■ **THE PROBLEM**
Write out the records below once more, exactly and completely.

■ **EXERCISE INPUT**
####

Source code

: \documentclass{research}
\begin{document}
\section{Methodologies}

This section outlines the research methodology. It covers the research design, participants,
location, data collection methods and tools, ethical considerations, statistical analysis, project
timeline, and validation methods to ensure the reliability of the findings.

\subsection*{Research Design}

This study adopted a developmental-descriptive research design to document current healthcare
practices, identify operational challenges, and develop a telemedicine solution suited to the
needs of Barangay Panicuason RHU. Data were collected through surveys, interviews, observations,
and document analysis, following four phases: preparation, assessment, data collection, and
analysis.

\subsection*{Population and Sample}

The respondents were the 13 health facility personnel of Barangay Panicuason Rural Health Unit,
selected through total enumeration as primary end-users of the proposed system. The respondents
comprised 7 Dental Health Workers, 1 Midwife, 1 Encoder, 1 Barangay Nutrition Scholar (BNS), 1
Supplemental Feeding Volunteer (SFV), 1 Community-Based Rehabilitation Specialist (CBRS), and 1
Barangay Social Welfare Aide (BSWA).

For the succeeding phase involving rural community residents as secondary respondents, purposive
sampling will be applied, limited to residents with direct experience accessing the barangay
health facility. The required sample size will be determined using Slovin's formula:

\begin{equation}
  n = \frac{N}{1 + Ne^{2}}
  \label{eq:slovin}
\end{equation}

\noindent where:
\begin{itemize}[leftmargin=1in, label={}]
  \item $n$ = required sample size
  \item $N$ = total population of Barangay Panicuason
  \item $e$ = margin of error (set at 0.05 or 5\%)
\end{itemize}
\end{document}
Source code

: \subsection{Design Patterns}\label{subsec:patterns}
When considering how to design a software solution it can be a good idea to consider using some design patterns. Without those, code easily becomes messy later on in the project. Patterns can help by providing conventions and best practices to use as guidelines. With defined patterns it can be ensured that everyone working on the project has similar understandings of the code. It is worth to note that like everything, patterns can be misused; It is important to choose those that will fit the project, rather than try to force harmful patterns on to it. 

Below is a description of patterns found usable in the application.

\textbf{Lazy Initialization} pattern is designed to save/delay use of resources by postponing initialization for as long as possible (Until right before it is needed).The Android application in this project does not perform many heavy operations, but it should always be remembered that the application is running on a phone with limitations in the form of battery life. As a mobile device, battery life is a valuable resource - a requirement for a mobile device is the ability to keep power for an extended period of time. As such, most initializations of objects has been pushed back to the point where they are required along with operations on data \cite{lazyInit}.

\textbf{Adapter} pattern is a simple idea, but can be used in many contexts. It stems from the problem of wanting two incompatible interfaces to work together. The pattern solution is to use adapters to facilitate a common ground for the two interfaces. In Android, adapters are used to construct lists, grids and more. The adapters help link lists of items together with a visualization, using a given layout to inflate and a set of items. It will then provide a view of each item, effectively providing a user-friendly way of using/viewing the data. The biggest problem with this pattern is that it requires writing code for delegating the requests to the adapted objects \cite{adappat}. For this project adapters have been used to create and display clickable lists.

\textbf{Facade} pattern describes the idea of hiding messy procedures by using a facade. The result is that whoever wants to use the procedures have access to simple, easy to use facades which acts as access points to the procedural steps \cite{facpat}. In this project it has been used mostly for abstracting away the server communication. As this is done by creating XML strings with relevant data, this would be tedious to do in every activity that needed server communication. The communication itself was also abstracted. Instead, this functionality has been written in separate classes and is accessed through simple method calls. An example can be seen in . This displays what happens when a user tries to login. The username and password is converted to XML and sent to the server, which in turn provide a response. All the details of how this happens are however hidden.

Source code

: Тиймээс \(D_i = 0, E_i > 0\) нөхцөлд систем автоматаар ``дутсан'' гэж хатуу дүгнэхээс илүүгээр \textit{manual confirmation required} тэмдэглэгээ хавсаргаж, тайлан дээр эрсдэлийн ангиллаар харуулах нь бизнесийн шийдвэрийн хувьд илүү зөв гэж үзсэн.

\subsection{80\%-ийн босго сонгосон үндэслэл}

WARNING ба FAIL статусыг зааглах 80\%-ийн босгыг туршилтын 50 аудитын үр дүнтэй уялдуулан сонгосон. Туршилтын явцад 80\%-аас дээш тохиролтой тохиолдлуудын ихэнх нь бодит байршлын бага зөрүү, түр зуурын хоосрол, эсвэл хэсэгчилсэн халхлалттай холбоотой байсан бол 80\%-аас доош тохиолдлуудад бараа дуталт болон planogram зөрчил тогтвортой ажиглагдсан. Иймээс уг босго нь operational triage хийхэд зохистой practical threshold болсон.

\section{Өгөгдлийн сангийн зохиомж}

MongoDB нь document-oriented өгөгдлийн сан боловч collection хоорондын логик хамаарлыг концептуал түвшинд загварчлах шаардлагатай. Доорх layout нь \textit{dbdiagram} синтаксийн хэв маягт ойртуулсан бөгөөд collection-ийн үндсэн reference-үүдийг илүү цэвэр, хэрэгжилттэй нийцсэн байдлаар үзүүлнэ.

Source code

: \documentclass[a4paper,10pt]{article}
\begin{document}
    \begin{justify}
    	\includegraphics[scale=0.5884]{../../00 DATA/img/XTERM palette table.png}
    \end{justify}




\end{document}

####

■ **YOUR RESPONSE**
Source code

: \documentclass{research}
\begin{document}
\section{Methodologies}

This section outlines the research methodology. It covers the research design, participants,
location, data collection methods and tools, ethical considerations, statistical analysis, project
timeline, and validation methods to ensure the reliability of the findings.

\subsection*{Research Design}

This study adopted a developmental-descriptive research design to document current healthcare
practices, identify operational challenges, and develop a telemedicine solution suited to the
needs of Barangay Panicuason RHU. Data were collected through surveys, interviews, observations,
and document analysis, following four phases: preparation, assessment, data collection, and
analysis.

\subsection*{Population and Sample}

The respondents were the 13 health facility personnel of Barangay Panicuason Rural Health Unit,
selected through total enumeration as primary end-users of the proposed system. The respondents
comprised 7 Dental Health Workers, 1 Midwife, 1 Encoder, 1 Barangay Nutrition Scholar (BNS), 1
Supplemental Feeding Volunteer (SFV), 1 Community-Based Rehabilitation Specialist (CBRS), and 1
Barangay Social Welfare Aide (BSWA).

For the succeeding phase involving rural community residents as secondary respondents, purposive
sampling will be applied, limited to residents with direct experience accessing the barangay
health facility. The required sample size will be determined using Slovin's formula:

\begin{equation}
  n = \frac{N}{1 + Ne^{2}}
  \label{eq:slovin}
\end{equation}

\noindent where:
\begin{itemize}[leftmargin=1in, label={}]
  \item $n$ = required sample size
  \item $N$ = total population of Barangay Panicuason
  \item $e$ = margin of error (set at 0.05 or 5\%)
\end{itemize}
\end{document}
Source code

: \subsection{Design Patterns}\label{subsec:patterns}
When considering how to design a software solution it can be a good idea to consider using some design patterns. Without those, code easily becomes messy later on in the project. Patterns can help by providing conventions and best practices to use as guidelines. With defined patterns it can be ensured that everyone working on the project has similar understandings of the code. It is worth to note that like everything, patterns can be misused; It is important to choose those that will fit the project, rather than try to force harmful patterns on to it. 

Below is a description of patterns found usable in the application.

\textbf{Lazy Initialization} pattern is designed to save/delay use of resources by postponing initialization for as long as possible (Until right before it is needed).The Android application in this project does not perform many heavy operations, but it should always be remembered that the application is running on a phone with limitations in the form of battery life. As a mobile device, battery life is a valuable resource - a requirement for a mobile device is the ability to keep power for an extended period of time. As such, most initializations of objects has been pushed back to the point where they are required along with operations on data \cite{lazyInit}.

\textbf{Adapter} pattern is a simple idea, but can be used in many contexts. It stems from the problem of wanting two incompatible interfaces to work together. The pattern solution is to use adapters to facilitate a common ground for the two interfaces. In Android, adapters are used to construct lists, grids and more. The adapters help link lists of items together with a visualization, using a given layout to inflate and a set of items. It will then provide a view of each item, effectively providing a user-friendly way of using/viewing the data. The biggest problem with this pattern is that it requires writing code for delegating the requests to the adapted objects \cite{adappat}. For this project adapters have been used to create and display clickable lists.

\textbf{Facade} pattern describes the idea of hiding messy procedures by using a facade. The result is that whoever wants to use the procedures have access to simple, easy to use facades which acts as access points to the procedural steps \cite{facpat}. In this project it has been used mostly for abstracting away the server communication. As this is done by creating XML strings with relevant data, this would be tedious to do in every activity that needed server communication. The communication itself was also abstracted. Instead, this functionality has been written in separate classes and is accessed through simple method calls. An example can be seen in . This displays what happens when a user tries to login. The username and password is converted to XML and sent to the server, which in turn provide a response. All the details of how this happens are however hidden.

Source code

: Тиймээс \(D_i = 0, E_i > 0\) нөхцөлд систем автоматаар ``дутсан'' гэж хатуу дүгнэхээс илүүгээр \textit{manual confirmation required} тэмдэглэгээ хавсаргаж, тайлан дээр эрсдэлийн ангиллаар харуулах нь бизнесийн шийдвэрийн хувьд илүү зөв гэж үзсэн.

\subsection{80\%-ийн босго сонгосон үндэслэл}

WARNING ба FAIL статусыг зааглах 80\%-ийн босгыг туршилтын 50 аудитын үр дүнтэй уялдуулан сонгосон. Туршилтын явцад 80\%-аас дээш тохиролтой тохиолдлуудын ихэнх нь бодит байршлын бага зөрүү, түр зуурын хоосрол, эсвэл хэсэгчилсэн халхлалттай холбоотой байсан бол 80\%-аас доош тохиолдлуудад бараа дуталт болон planogram зөрчил тогтвортой ажиглагдсан. Иймээс уг босго нь operational triage хийхэд зохистой practical threshold болсон.

\section{Өгөгдлийн сангийн зохиомж}

MongoDB нь document-oriented өгөгдлийн сан боловч collection хоорондын логик хамаарлыг концептуал түвшинд загварчлах шаардлагатай. Доорх layout нь \textit{dbdiagram} синтаксийн хэв маягт ойртуулсан бөгөөд collection-ийн үндсэн reference-үүдийг илүү цэвэр, хэрэгжилттэй нийцсэн байдлаар үзүүлнэ.

Source code

: \documentclass[a4paper,10pt]{article}
\begin{document}
    \begin{justify}
    	\includegraphics[scale=0.5884]{../../00 DATA/img/XTERM palette table.png}
    \end{justify}




\end{document}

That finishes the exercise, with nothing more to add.